Dead Opportunities
The photographer snaps a 1957 moment in a dimly lit restaurant, freezing eighteen members of the Fleisher family. Nobody touching, yet, camera-obedient.
They’re all dead except for me.
The photograph sits under a plastic mat on my desk, where I see it daily. Each person stares at me as if they are about to tell me something about the family.
Looking at them from the left, Jacob, his expression guarded, sits beside his wife, Jenny, whose radiance is evident. She was Yetta’s younger sister, who sat a few people over. Then Naomi sits next to Lippy, her first husband, who died just days before my Bar Mitzvah, who married three men with last names starting in "K," a quirk she wanted to commemorate on a license plate as “KKK,” until her son, Michael, intervened.
Then Ceil, whose life was cut short, was burned in a car accident, and next to her husband, Israel, who treated me kindly.
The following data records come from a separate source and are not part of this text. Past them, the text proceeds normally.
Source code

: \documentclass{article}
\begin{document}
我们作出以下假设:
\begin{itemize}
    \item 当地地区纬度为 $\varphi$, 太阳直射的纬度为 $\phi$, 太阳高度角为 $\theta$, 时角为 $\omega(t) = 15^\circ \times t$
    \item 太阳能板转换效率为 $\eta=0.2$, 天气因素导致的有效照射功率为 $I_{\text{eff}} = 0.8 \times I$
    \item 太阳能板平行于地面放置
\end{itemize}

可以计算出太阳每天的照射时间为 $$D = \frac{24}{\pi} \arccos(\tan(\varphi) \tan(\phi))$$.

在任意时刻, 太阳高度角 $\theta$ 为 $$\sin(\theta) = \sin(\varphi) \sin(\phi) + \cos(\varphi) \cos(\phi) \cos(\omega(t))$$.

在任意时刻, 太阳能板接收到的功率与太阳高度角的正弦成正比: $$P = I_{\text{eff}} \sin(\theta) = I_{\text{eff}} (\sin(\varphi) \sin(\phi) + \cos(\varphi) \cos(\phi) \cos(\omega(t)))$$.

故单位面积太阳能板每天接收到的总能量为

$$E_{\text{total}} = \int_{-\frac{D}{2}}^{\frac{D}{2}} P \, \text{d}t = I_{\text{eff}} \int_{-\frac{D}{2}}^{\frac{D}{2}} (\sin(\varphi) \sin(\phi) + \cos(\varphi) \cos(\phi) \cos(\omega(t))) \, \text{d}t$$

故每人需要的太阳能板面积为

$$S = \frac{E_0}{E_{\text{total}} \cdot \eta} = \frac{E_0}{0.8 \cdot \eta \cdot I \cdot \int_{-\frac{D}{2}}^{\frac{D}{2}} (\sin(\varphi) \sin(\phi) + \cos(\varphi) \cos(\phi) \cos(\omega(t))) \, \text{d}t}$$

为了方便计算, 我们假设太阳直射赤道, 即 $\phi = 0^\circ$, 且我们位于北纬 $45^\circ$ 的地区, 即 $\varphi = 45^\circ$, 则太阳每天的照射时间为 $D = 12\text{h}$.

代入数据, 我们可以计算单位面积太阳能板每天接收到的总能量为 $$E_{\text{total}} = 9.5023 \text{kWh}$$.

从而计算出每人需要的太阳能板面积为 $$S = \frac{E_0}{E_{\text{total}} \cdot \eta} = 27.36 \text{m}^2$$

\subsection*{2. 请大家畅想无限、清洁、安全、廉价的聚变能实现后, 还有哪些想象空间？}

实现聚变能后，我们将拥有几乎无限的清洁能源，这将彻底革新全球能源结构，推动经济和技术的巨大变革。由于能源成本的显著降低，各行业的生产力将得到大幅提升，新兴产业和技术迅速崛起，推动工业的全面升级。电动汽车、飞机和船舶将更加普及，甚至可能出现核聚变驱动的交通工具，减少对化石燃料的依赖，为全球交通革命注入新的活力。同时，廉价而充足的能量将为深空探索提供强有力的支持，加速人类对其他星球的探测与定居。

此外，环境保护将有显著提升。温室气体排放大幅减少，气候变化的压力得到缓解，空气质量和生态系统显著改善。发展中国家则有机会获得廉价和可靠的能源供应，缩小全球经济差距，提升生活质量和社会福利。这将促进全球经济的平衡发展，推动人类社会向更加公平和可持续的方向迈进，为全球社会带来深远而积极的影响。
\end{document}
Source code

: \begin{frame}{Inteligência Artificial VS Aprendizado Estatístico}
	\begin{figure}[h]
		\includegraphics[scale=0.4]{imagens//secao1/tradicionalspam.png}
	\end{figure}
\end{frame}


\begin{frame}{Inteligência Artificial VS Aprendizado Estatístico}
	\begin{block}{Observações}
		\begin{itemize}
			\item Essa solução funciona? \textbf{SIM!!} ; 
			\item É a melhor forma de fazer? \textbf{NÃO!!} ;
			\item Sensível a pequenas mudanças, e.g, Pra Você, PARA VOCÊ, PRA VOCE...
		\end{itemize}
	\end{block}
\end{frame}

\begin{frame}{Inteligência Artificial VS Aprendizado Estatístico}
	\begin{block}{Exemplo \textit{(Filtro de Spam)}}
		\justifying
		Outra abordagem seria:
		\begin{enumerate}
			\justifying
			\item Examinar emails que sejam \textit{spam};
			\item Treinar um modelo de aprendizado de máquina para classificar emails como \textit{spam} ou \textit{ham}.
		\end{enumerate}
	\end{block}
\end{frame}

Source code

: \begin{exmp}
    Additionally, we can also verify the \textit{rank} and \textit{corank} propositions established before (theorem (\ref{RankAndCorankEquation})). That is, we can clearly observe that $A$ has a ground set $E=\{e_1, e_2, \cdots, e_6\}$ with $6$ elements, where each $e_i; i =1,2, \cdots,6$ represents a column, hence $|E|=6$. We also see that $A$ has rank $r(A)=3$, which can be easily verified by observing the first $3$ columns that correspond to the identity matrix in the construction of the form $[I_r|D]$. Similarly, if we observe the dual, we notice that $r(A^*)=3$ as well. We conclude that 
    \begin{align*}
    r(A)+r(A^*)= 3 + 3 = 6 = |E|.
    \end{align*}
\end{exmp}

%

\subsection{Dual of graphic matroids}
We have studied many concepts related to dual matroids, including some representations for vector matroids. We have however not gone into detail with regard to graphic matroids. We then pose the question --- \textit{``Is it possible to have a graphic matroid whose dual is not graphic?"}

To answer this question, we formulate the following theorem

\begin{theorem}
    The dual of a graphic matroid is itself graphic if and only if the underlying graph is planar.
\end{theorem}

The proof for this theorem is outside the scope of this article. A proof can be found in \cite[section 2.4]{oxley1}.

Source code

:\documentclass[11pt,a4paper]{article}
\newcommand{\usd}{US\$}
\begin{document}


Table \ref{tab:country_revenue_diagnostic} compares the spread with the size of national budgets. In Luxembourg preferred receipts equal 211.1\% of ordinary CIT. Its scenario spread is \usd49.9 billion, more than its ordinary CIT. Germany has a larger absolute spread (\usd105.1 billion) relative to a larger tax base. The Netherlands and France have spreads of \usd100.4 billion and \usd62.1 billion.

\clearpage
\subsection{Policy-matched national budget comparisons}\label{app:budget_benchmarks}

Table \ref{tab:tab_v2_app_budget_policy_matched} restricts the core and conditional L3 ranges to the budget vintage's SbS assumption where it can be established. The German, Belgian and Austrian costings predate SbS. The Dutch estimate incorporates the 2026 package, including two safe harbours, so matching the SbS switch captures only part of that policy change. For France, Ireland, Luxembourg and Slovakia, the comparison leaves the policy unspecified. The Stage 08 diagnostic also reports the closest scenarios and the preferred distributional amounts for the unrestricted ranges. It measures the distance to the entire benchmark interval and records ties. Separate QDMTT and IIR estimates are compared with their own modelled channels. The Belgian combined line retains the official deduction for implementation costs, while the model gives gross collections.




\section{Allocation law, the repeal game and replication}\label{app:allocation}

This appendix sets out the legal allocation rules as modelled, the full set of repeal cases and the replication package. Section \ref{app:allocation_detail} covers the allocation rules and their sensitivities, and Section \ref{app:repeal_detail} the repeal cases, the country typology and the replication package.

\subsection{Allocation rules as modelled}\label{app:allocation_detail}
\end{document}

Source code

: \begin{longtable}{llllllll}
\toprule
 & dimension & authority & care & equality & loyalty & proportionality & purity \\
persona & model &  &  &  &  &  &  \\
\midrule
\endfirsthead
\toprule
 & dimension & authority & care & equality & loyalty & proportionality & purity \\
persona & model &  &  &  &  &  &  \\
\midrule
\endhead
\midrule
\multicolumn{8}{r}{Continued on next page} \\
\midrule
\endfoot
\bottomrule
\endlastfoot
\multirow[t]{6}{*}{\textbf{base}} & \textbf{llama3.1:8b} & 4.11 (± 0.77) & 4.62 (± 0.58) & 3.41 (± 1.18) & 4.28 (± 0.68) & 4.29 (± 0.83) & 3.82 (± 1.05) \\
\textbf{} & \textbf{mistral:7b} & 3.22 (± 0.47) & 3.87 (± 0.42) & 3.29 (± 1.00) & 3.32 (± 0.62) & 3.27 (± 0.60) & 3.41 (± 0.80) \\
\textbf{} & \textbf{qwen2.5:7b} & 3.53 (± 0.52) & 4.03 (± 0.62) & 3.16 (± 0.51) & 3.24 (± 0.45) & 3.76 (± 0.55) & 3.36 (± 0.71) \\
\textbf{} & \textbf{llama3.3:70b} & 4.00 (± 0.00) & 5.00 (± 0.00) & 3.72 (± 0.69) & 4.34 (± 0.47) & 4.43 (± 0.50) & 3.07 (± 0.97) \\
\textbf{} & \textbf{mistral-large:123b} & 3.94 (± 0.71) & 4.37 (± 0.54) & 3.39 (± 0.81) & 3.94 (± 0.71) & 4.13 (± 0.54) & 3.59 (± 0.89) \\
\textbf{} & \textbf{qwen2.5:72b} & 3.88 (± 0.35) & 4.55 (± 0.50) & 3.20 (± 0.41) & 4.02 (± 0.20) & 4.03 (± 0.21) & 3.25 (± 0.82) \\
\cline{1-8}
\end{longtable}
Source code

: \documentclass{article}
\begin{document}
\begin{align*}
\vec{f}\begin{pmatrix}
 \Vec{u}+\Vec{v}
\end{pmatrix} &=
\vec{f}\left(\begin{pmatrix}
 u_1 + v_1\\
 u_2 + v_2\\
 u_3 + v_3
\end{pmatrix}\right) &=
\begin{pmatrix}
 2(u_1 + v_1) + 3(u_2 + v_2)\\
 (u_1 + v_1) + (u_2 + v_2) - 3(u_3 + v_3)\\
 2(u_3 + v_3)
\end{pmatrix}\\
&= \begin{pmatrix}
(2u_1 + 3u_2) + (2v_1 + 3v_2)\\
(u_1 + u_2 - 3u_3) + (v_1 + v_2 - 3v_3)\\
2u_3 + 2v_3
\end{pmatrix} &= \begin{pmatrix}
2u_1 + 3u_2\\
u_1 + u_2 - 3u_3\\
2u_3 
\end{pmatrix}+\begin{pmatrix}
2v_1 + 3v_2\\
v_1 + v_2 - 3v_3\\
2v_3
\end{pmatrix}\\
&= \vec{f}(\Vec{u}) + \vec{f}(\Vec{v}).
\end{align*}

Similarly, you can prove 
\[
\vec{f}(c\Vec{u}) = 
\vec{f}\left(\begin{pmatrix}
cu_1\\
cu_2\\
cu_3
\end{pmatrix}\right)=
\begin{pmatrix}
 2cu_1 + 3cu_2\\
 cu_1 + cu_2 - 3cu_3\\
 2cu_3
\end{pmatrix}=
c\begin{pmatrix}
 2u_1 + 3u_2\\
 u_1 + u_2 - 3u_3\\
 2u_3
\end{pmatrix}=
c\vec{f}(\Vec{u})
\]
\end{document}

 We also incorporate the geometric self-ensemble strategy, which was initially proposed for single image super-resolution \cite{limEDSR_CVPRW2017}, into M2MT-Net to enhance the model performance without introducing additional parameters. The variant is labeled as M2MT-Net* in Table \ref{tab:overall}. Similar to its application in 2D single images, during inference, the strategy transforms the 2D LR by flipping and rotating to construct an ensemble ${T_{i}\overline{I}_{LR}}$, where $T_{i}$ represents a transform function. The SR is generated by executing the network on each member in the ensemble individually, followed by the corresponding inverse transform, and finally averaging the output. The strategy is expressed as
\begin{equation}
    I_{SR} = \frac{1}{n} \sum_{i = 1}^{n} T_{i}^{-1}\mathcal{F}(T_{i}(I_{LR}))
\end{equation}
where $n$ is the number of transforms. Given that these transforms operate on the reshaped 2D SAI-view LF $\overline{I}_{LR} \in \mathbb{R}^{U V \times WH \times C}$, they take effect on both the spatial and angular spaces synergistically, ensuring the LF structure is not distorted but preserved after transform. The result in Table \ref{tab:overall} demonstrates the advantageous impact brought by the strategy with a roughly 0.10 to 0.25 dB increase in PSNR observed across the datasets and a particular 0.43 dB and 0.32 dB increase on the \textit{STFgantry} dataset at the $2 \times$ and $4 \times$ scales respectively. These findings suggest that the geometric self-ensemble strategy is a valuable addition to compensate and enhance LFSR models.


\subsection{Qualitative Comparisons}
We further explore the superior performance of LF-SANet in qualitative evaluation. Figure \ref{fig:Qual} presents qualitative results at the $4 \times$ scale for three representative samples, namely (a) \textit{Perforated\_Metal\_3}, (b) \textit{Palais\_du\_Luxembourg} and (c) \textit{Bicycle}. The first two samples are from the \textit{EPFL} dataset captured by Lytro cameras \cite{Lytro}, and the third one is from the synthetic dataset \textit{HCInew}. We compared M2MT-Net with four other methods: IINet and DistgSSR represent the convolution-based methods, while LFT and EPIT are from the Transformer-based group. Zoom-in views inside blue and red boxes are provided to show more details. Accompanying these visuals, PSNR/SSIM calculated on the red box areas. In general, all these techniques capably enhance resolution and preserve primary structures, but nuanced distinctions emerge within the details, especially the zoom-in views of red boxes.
Behind him, my sister Debby lost her life to breast cancer on September 9, the same day my dad would die a year earlier.
Debby competed with her children for attention, her presence fierce and fleeting.
Uncle Jack, to the right, Anne’s husband, tried to teach me about orchestras, his passion evident in every lesson, among my yawns. Bubbe Yetta stood four feet ten inches tall, her hearing aid visible around her neck--a constant source of amusement for my cousins and me as we lip-synced words to watch her adjust it.
My mother, Beatsy, stylish and adorned with high-priced jewels, is next. She died at fifty-seven from a bottle and smoking two packs each day.
Zayde Abe is next, who spoke nine words to me in thirteen years (“get off the couch,” four of them). He usually wore a vest, a suit coat, and a tie, frowning under his bald head. Then there is my mother’s sister, Anne, Jack’s wife.
I’m the only child there, ten years old. Harry, my father, sits before me and pays for everything. He never recovered from Beatsy’s passing. He would drive to New Jersey to buy her rye and then vodka that looked like water, trying to hide her drinking.
Next, Danny, the doctor, my mother’s brother, and his wife, Bobbie, who laughed at my college indecision.
My philandering brother-in-law Bernie, whom Judee eventually left for Stan, sits at the end. Judee's family was marred by tragedy; she died of breast cancer at fifty; two of her children died from drug overdoses; two of her grandchildren, whom she never knew, suffered the same fate.
I’m older than everyone frozen in that room--the mosaic of love, loss, and memories that traveled through time but never fully unfolded.
Questions never asked and stories untold, slim connections.